PORTAL — Perkembangan kecerdasan buatan (AI) bukan lagi sekadar isapan jempol ilmuwan atau fiksi ilmiah. Di era digital saat ini, AI telah menjadi bagian dari kehidupan sehari-hari—mulai dari chatbot layanan pelanggan, algoritma perbankan, hingga kendaraan otonom. Namun, seiring dengan meningkatnya otonomi dan kapabilitas AI, muncul satu pertanyaan mendasar dalam bidang hukum: jika AI melakukan kesalahan atau bahkan menyebabkan kerugian, siapa yang bertanggung jawab?
Oleh: Nunung, Mahasiswi Prodi Hukum Pidana Islam
Dalam hukum pidana, prinsip dasar yang berlaku adalah asas pertanggungjawaban pidana, yang menuntut adanya unsur kesalahan dan kesadaran (mens rea). Namun, AI tidak memiliki kehendak, kesadaran, atau niat jahat seperti manusia. Ia bekerja berdasarkan algoritma, data pelatihan, dan parameter teknis yang diberikan oleh pembuat atau penggunanya. Maka, apakah adil jika AI dibebani tanggung jawab hukum?
Sebagian pakar hukum berpendapat bahwa AI hanyalah alat, sehingga tanggung jawab tetap harus dibebankan kepada pembuat (developer), pemilik, atau operatornya. Dalam pandangan ini, AI diperlakukan seperti pisau: ketika pisau digunakan untuk melukai orang, yang bertanggung jawab adalah pemegangnya, bukan pisaunya.
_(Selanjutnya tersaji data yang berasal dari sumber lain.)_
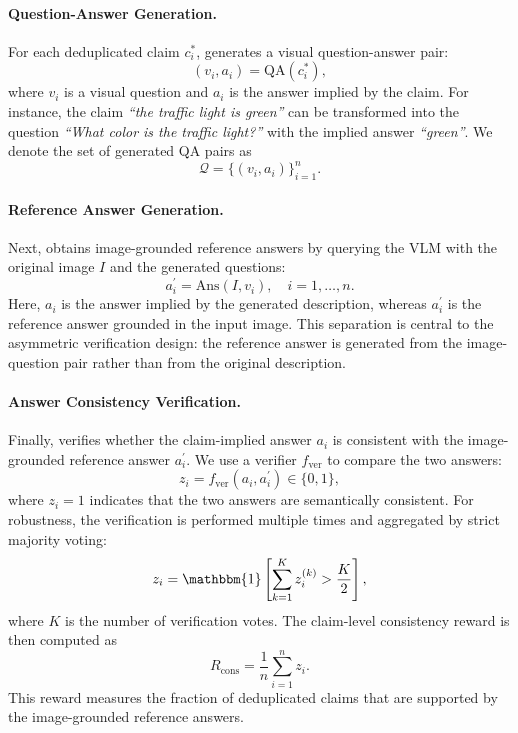 \paragraph{Question-Answer Generation.}
For each deduplicated claim $c_i^{\ast}$, \ours generates a visual
question-answer pair:
\begin{equation}
    (v_i,a_i)
    =
    \mathrm{QA}(c_i^{\ast}),
\end{equation}
where $v_i$ is a visual question and $a_i$ is the answer implied by the claim.
For instance, the claim \textit{``the traffic light is green''} can be
transformed into the question \textit{``What color is the traffic light?''} with
the implied answer \textit{``green''}. We denote the set of generated QA pairs as
\begin{equation}
    \mathcal{Q}
    =
    \{(v_i,a_i)\}_{i=1}^{n}.
\end{equation}

\paragraph{Reference Answer Generation.}
Next, \ours obtains image-grounded reference answers by querying the VLM with
the original image $I$ and the generated questions:
\begin{equation}
    a_i^{\prime}
    =
    \mathrm{Ans}(I,v_i),
    \quad i=1,\ldots,n.
\end{equation}
Here, $a_i$ is the answer implied by the generated description, whereas
$a_i^{\prime}$ is the reference answer grounded in the input image. This
separation is central to the asymmetric verification design: the reference
answer is generated from the image-question pair rather than from the original
description.

\paragraph{Answer Consistency Verification.}
Finally, \ours verifies whether the claim-implied answer $a_i$ is consistent
with the image-grounded reference answer $a_i^{\prime}$. We use a verifier
$f_{\mathrm{ver}}$ to compare the two answers:
\begin{equation}
    z_i
    =
    f_{\mathrm{ver}}(a_i,a_i^{\prime})
    \in
    \{0,1\},
\end{equation}
where $z_i=1$ indicates that the two answers are semantically consistent. For
robustness, the verification is performed multiple times and aggregated by
strict majority voting:
\begin{equation}
    z_i
    =
    \mathbbm{1}
    \left[
    \sum_{k=1}^{K} z_i^{(k)} > \frac{K}{2}
    \right],
\end{equation}
where $K$ is the number of verification votes. The claim-level consistency
reward is then computed as
\begin{equation}
    R_{\mathrm{cons}}
    =
    \frac{1}{n}
    \sum_{i=1}^{n}
    z_i.
\end{equation}
This reward measures the fraction of deduplicated claims that are supported by
the image-grounded reference answers.

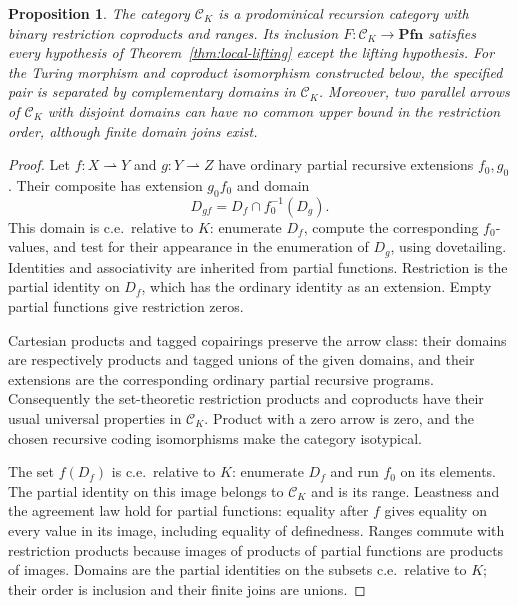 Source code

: \documentclass[11pt]{article}
\newtheorem{proposition}[theorem]{Proposition}
\newcommand{\Pfn}{\mathbf{Pfn}}
\begin{document}
\begin{proposition}\label{prop:missing-lift}
The category $\mathcal C_K$ is a prodominical recursion category with
binary restriction coproducts and ranges. Its inclusion
$F:\mathcal C_K\to\Pfn$ satisfies every hypothesis of
Theorem~\ref{thm:local-lifting} except the lifting hypothesis.
For the Turing morphism and coproduct isomorphism constructed below,
the specified pair is separated by complementary domains in
$\mathcal C_K$. Moreover, two parallel arrows of $\mathcal C_K$
with disjoint domains can have no common upper bound in the
restriction order, although finite domain joins exist.
\end{proposition}

\begin{proof}
Let $f:X\rightharpoonup Y$ and $g:Y\rightharpoonup Z$ have
ordinary partial recursive extensions $f_0,g_0$. Their composite has
extension $g_0f_0$ and domain
\[
 D_{gf}=D_f\cap f_0^{-1}(D_g).
\]
This domain is c.e.\ relative to $K$: enumerate $D_f$, compute the
corresponding $f_0$-values, and test for their appearance in the
enumeration of $D_g$, using dovetailing. Identities and associativity
are inherited from partial functions. Restriction is the partial
identity on $D_f$, which has the ordinary identity as an extension.
Empty partial functions give restriction zeros.

Cartesian products and tagged copairings preserve the arrow class:
their domains are respectively products and tagged unions of the given
domains, and their extensions are the corresponding ordinary partial
recursive programs. Consequently the set-theoretic restriction
products and coproducts have their usual universal properties in
$\mathcal C_K$. Product with a zero arrow is zero, and the chosen
recursive coding isomorphisms make the category isotypical.

The set $f(D_f)$ is c.e.\ relative to $K$: enumerate $D_f$ and run
$f_0$ on its elements. The partial identity on this image belongs to
$\mathcal C_K$ and is its range. Leastness and the agreement law
hold for partial functions: equality after $f$ gives equality on
every value in its image, including equality of definedness.
Ranges commute with restriction products because images of products
of partial functions are products of images. Domains are the partial
identities on the subsets c.e.\ relative to $K$; their order is
inclusion and their finite joins are unions.


\end{proof}
\end{document}
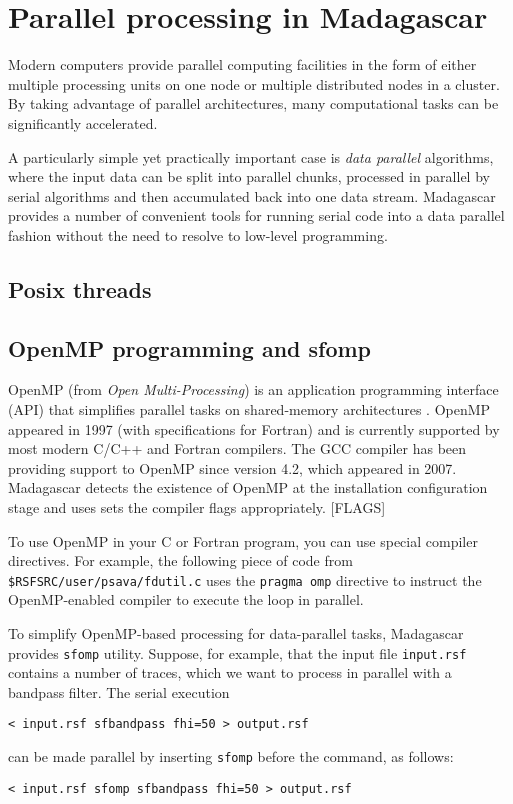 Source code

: \chapter{Parallel processing in Madagascar}

Modern computers provide parallel computing facilities in the form of
either multiple processing units on one node or multiple distributed
nodes in a cluster. By taking advantage of parallel architectures,
many computational tasks can be significantly accelerated.

A particularly simple yet practically important case is \emph{data
  parallel} algorithms, where the input data can be split into
parallel chunks, processed in parallel by serial algorithms and then
accumulated back into one data stream. Madagascar provides a number of
convenient tools for running serial code into a data parallel fashion
without the need to resolve to low-level programming.

\section{Posix threads}

\section{OpenMP programming and sfomp}

OpenMP (from \emph{Open Multi-Processing}) is an application
programming interface (API) that simplifies parallel tasks on
shared-memory architectures \cite[]{chandra,chapman}. OpenMP appeared
in 1997 (with specifications for Fortran) and is currently supported
by most modern C/C++ and Fortran compilers. The GCC compiler has been
providing support to OpenMP since version 4.2, which appeared in
2007. Madagascar detects the existence of OpenMP at the installation
configuration stage and uses sets the compiler flags appropriately. [FLAGS]

To use OpenMP in your C or Fortran program, you can use special
compiler directives. For example, the following piece of code from
\texttt{\$RSFSRC/user/psava/fdutil.c} uses the \texttt{pragma omp}
directive to instruct the OpenMP-enabled compiler to execute the loop
in parallel.

\lstset{language=c,numbers=left,numberstyle=\tiny,showstringspaces=false}


To simplify OpenMP-based processing for data-parallel tasks,
Madagascar provides \texttt{sfomp} utility. Suppose, for example, that
the input file \texttt{input.rsf} contains a number of traces, which
we want to process in parallel with a bandpass filter. The serial execution
\begin{verbatim}
< input.rsf sfbandpass fhi=50 > output.rsf
\end{verbatim}
can be made parallel by inserting \texttt{sfomp} before the command, as follows:
\begin{verbatim}
< input.rsf sfomp sfbandpass fhi=50 > output.rsf
\end{verbatim}

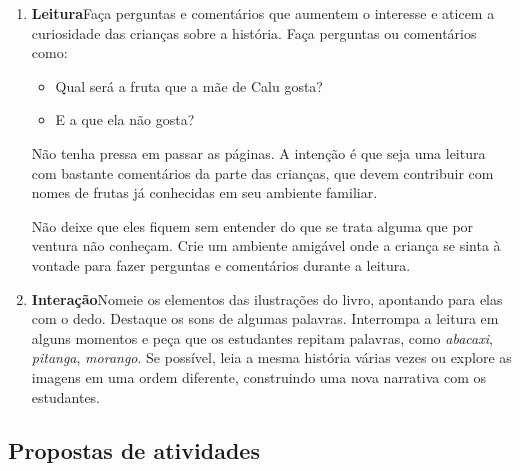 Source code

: \documentclass[11pt]{extarticle}
\begin{document}
\begin{enumerate}



\item \textbf{Leitura}\quad Faça perguntas e comentários que aumentem o 
interesse e aticem a curiosidade das crianças sobre a história. Faça 
perguntas ou comentários como: 

\begin{itemize}
\item Qual será a fruta que a mãe de Calu gosta?
\item E a que ela não gosta?
\end{itemize}

Não tenha pressa em passar as páginas.
A intenção é que seja uma leitura com bastante comentários
da parte das crianças, que devem contribuir com nomes de 
frutas já conhecidas em seu ambiente familiar.

Não deixe que eles fiquem sem entender do que se trata alguma que
por ventura não conheçam. Crie 
um ambiente amigável onde a criança se sinta à vontade para fazer 
perguntas e comentários durante a leitura.


\item \textbf{Interação}\quad Nomeie os elementos das ilustrações 
do livro, apontando para elas com o dedo. Destaque os sons de algumas 
palavras. Interrompa a leitura em alguns momentos e peça que 
os estudantes repitam palavras, como \textit{abacaxi}, \textit{pitanga}, \textit{morango}. Se possível, 
leia a mesma história várias vezes ou explore as imagens em uma ordem 
diferente, construindo uma nova narrativa com os estudantes. 
\end{enumerate}


\subsection{Propostas de atividades}

\end{document}
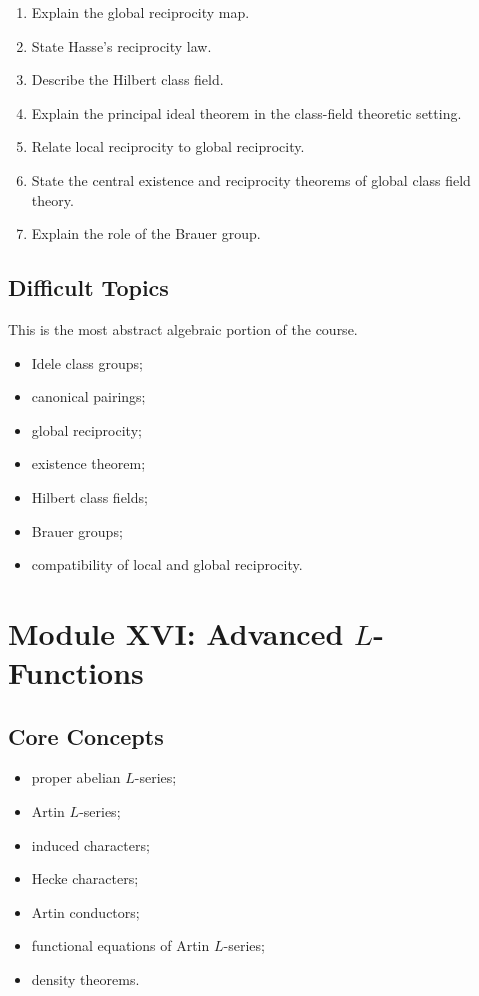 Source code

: \documentclass[11pt,a4paper]{article}
\begin{document}
\begin{enumerate}
    \item Explain the global reciprocity map.
    \item State Hasse's reciprocity law.
    \item Describe the Hilbert class field.
    \item Explain the principal ideal theorem in the class-field
    theoretic setting.
    \item Relate local reciprocity to global reciprocity.
    \item State the central existence and reciprocity theorems
    of global class field theory.
    \item Explain the role of the Brauer group.
\end{enumerate}

\subsection{Difficult Topics}

This is the most abstract algebraic portion of the course.

\begin{itemize}
    \item Idele class groups;
    \item canonical pairings;
    \item global reciprocity;
    \item existence theorem;
    \item Hilbert class fields;
    \item Brauer groups;
    \item compatibility of local and global reciprocity.
\end{itemize}

\section{Module XVI: Advanced \(L\)-Functions}

\subsection{Core Concepts}

\begin{itemize}
    \item proper abelian \(L\)-series;
    \item Artin \(L\)-series;
    \item induced characters;
    \item Hecke characters;
    \item Artin conductors;
    \item functional equations of Artin \(L\)-series;
    \item density theorems.
\end{itemize}
\end{document}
Namun, bagaimana jika AI beroperasi secara otonom dan mengambil keputusan yang bahkan tidak dapat diprediksi oleh penciptanya?
Beberapa negara mulai memikirkan bentuk baru pertanggungjawaban hukum yang dikenal dengan “electronic personhood”, yaitu pemberian status hukum khusus bagi entitas AI yang sangat kompleks. Konsep ini mirip dengan badan hukum (legal entity) pada perusahaan. Namun, ide ini mengundang kontroversi karena dikhawatirkan justru menjadi celah untuk menghindari tanggung jawab hukum manusia yang sebenarnya berada di balik sistem AI.
Lebih lanjut, kompleksitas ini menimbulkan dilema etis dan yuridis: haruskah hukum kita beradaptasi untuk menghadapi entitas non-manusia yang mampu bertindak mandiri? Jika tidak, maka risiko “tak bertuan”-nya tanggung jawab atas kerugian yang ditimbulkan AI bisa menjadi ancaman nyata bagi keadilan.
Indonesia sendiri masih berada dalam tahap awal pengaturan hukum terhadap AI. RUU Perlindungan Data Pribadi dan perkembangan kebijakan digital belum secara spesifik mengatur tentang tanggung jawab hukum dalam kecerdasan buatan. Ketertinggalan ini dapat berdampak serius jika teknologi AI berkembang lebih cepat daripada kesiapan hukum kita.
Oleh karena itu, perlu ada reformulasi prinsip-prinsip hukum pidana dan perdata yang mampu menjawab tantangan era AI. Penegakan hukum tidak hanya harus adil, tetapi juga adaptif terhadap teknologi. Pembentukan kerangka hukum yang jelas, pembagian tanggung jawab antara pengembang, pemilik, dan AI itu sendiri, serta pengawasan etik dan yuridis menjadi kunci utama.
Dalam konteks hukum Islam, perdebatan juga berkembang. Apakah tindakan AI bisa dikategorikan sebagai perbuatan yang menimbulkan jarimah (kejahatan)? Jika AI tidak memiliki akal (’aql) dan niat (niyyah), maka ia tidak bisa dimintai pertanggungjawaban syar’i. Ini menguatkan posisi bahwa tanggung jawab tetap ada pada manusia yang merancang atau memanfaatkannya.
Kesimpulannya, robot tidak (dan belum bisa) dimintai pertanggungjawaban hukum secara mandiri karena mereka bukan subjek hukum seperti manusia. Namun, hukum tidak boleh tinggal diam. Diperlukan pendekatan progresif yang tidak hanya menyoal siapa yang bersalah, tetapi juga bagaimana mencegah bahaya teknologi yang tak terkendali. Jika tidak, kita bisa saja dikalahkan oleh ciptaan kita sendiri dengan hukum yang tak mampu menjangkau mereka.